Re: Building consensus over DNSSEC enhancements to glibc.
- From: Petr Spacek <pspacek at redhat dot com>
- To: libc-alpha at sourceware dot org
- Cc: carlos at redhat dot com
- Date: Thu, 19 Nov 2015 15:03:58 +0100
- Subject: Re: Building consensus over DNSSEC enhancements to glibc.

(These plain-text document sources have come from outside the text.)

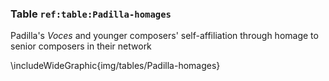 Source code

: ### Table `ref:table:Padilla-homages`

Padilla's *Voces* and younger composers' self-affiliation through homage to
senior composers in their network

\includeWideGraphic{img/tables/Padilla-homages}

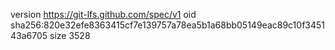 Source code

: version https://git-lfs.github.com/spec/v1
oid sha256:820e32efe8363415cf7e139757a78ea5b1a68bb05149eac89c10f345143a6705
size 3528
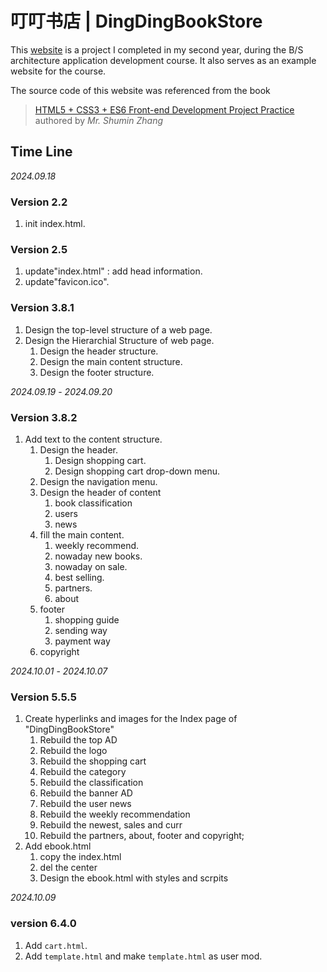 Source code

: # 叮叮书店 | DingDingBookStore
This [website](https://baozhuhan.github.io/DingDingBookStore/) is a project I completed in my second year, during the B/S architecture application development course. It also serves as an example website for the course. 

The source code of this website was referenced from the book
> [HTML5 + CSS3 + ES6 Front-end Development Project Practice](http://www.tup.tsinghua.edu.cn/bookscenter/book_09381201.html)<br>
> authored by *Mr. Shumin Zhang*

## Time Line

*2024.09.18*

### Version 2.2
1. init index.html.

### Version 2.5
1. update"index.html" : add head information.
2. update"favicon.ico".

### Version 3.8.1
1. Design the top-level structure of a web page.
2. Design the Hierarchial Structure of web page.
    1. Design the header structure.
    2. Design the main content structure.
    3. Design the footer structure.

*2024.09.19* - *2024.09.20*

### Version 3.8.2
1. Add text to the content structure.
    1. Design the header.
        1. Design shopping cart.
        2. Design shopping cart drop-down menu.
    2. Design the navigation menu.
    3. Design the header of content
        1. book classification
        2. users
        3. news
    4. fill the main content.
        1. weekly recommend.
        2. nowaday new books.
        3. nowaday on sale.
        4. best selling.
        5. partners.
        6. about
    5. footer
        1. shopping guide
        2. sending way
        3. payment way
    6. copyright

*2024.10.01* - *2024.10.07*
### Version 5.5.5
1. Create hyperlinks and images for the Index page of "DingDingBookStore"
    1. Rebuild the top AD
    2. Rebuild the logo
    3. Rebuild the shopping cart
    4. Rebuild the category
    5. Rebuild the classification
    6. Rebuild the banner AD
    7. Rebuild the user news
    8. Rebuild the weekly recommendation
    9. Rebuild the newest, sales and curr
    10. Rebuild the partners, about, footer and copyright;
2. Add ebook.html
    1. copy the index.html
    2. del the center
    3. Design the ebook.html with styles and scrpits

*2024.10.09*

### version 6.4.0

1. Add ``cart.html``.
2. Add ``template.html`` and make ``template.html`` as user mod.
  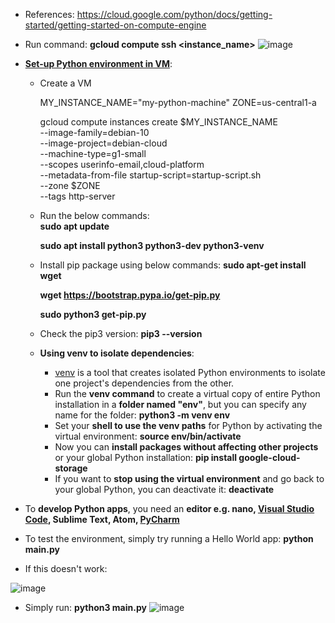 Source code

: - References: https://cloud.google.com/python/docs/getting-started/getting-started-on-compute-engine
- Run command: **gcloud compute ssh <instance_name>** 
![image](https://github.com/Ajit1279/GCP_Learning/assets/81754034/7cc2259f-87d3-409e-b0f3-7dff38b2f1ec)

- **[Set-up Python environment in VM](https://cloud.google.com/python/docs/setup#linux)**:
  - Create a VM
 
      MY_INSTANCE_NAME="my-python-machine"
      ZONE=us-central1-a
    
      gcloud compute instances create $MY_INSTANCE_NAME \
        --image-family=debian-10 \
        --image-project=debian-cloud \
        --machine-type=g1-small \
        --scopes userinfo-email,cloud-platform \
        --metadata-from-file startup-script=startup-script.sh \
        --zone $ZONE \
        --tags http-server

  - Run the below commands:  
    **sudo apt update**

    **sudo apt install python3 python3-dev python3-venv**

  -  Install pip package using below commands:
      **sudo apt-get install wget**
     
      **wget https://bootstrap.pypa.io/get-pip.py**

      **sudo python3 get-pip.py**

  - Check the pip3 version: **pip3 --version**

  - **Using venv to isolate dependencies**:
    - [venv](https://docs.python.org/3/library/venv.html) is a tool that creates isolated Python environments to isolate one project's dependencies from the other.
    - Run the **venv command** to create a virtual copy of entire Python installation in a **folder named "env"**, but you can specify any name for the folder: **python3 -m venv env**
    - Set your **shell to use the venv paths** for Python by activating the virtual environment: **source env/bin/activate**
    - Now you can **install packages without affecting other projects** or your global Python installation: **pip install google-cloud-storage**
    - If you want to **stop using the virtual environment** and go back to your global Python, you can deactivate it: **deactivate**   

- To **develop Python apps**, you need an **editor e.g. nano, [Visual Studio Code](https://code.visualstudio.com/), Sublime Text, Atom, [PyCharm](https://www.jetbrains.com/pycharm/)**
- To test the environment, simply try running a Hello World app: **python main.py**
- If this doesn't work:

![image](https://github.com/Ajit1279/GCP_Learning/assets/81754034/a0a3ca1a-9af2-48d3-8ee9-3190b2688b3f)
 
- Simply run: **python3 main.py**
![image](https://github.com/Ajit1279/GCP_Learning/assets/81754034/674cb5a7-4aa0-496b-a9e7-9cc0513fb92e)
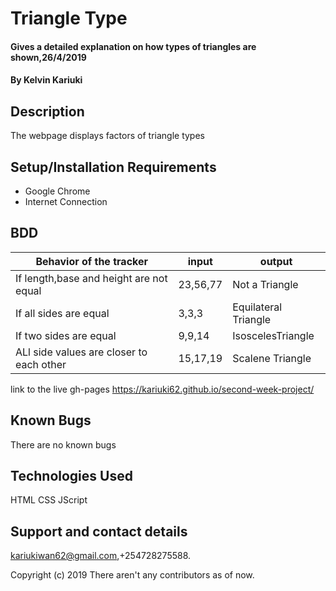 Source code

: # Triangle Type
#### Gives a detailed explanation on how types of triangles are shown,26/4/2019
#### By **Kelvin Kariuki**
## Description
 The webpage displays factors of triangle types
## Setup/Installation Requirements
* Google Chrome 
* Internet Connection
## BDD
| Behavior of the tracker                     |  input                  | output              |      
|---------------------------------------------|-------------------------|---------------------|
| If length,base and height are not equal     | 23,56,77                | Not a Triangle      |
| If all sides are equal                      | 3,3,3                   | Equilateral Triangle|
| If two sides are equal                      | 9,9,14                  | IsoscelesTriangle   |
| ALl side values are closer to each other    | 15,17,19                | Scalene Triangle    |
link to the live gh-pages https://kariuki62.github.io/second-week-project/
## Known Bugs
There are no known bugs 
## Technologies Used
HTML
CSS
JScript
## Support and contact details
kariukiwan62@gmail.com,+254728275588.

Copyright (c) 2019 There aren't any contributors as of now.
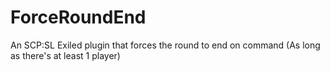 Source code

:# ForceRoundEnd
An SCP:SL Exiled plugin that forces the round to end on command (As long as there's at least 1 player)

- Authentication-results: sourceware.org; auth=none
- References: <563CED63 dot 1070201 at redhat dot com> <20151106182835 dot GC3818 at brightrain dot aerifal dot cx> <563D0953 dot 9020707 at redhat dot com> <56407C19 dot 2080906 at redhat dot com> <20151109180310 dot GO3818 at brightrain dot aerifal dot cx> <5649A3F3 dot 2060309 at redhat dot com> <20151116161642 dot GQ3818 at brightrain dot aerifal dot cx> <564A0FED dot 9010408 at redhat dot com> <20151116181740 dot GS3818 at brightrain dot aerifal dot cx> <564A1E3E dot 5090703 at redhat dot com> <20151116182322 dot GU3818 at brightrain dot aerifal dot cx> <564AB3F9 dot 4020404 at redhat dot com> <564AC146 dot 1040305 at redhat dot com> <564AD51D dot 4040100 at redhat dot com> <564B3FA7 dot 8010100 at redhat dot com> <564D69F2 dot 7080904 at redhat dot com>
On 19.11.2015 07:19, Carlos O'Donell wrote:
> On 11/17/2015 09:54 AM, Simo Sorce wrote:
>> I would prefer if glibc (and all other libraries) gave this
>> information to applications themselves, as it would be more
>> efficient. The "out of libc" method causes resolv.conf to be re-read
>> 3 times which is a burden for short lived processes but is better
>> than not trusting glibc and having applications implement their own
>> crypto or have a dozen different methods to "configure" DNSSEC.
>
> I believe the following answers all of the questions in your email,
> and resolves the use cases you brought forward. If I missed one, please
> provide it again and I'll see what I can do.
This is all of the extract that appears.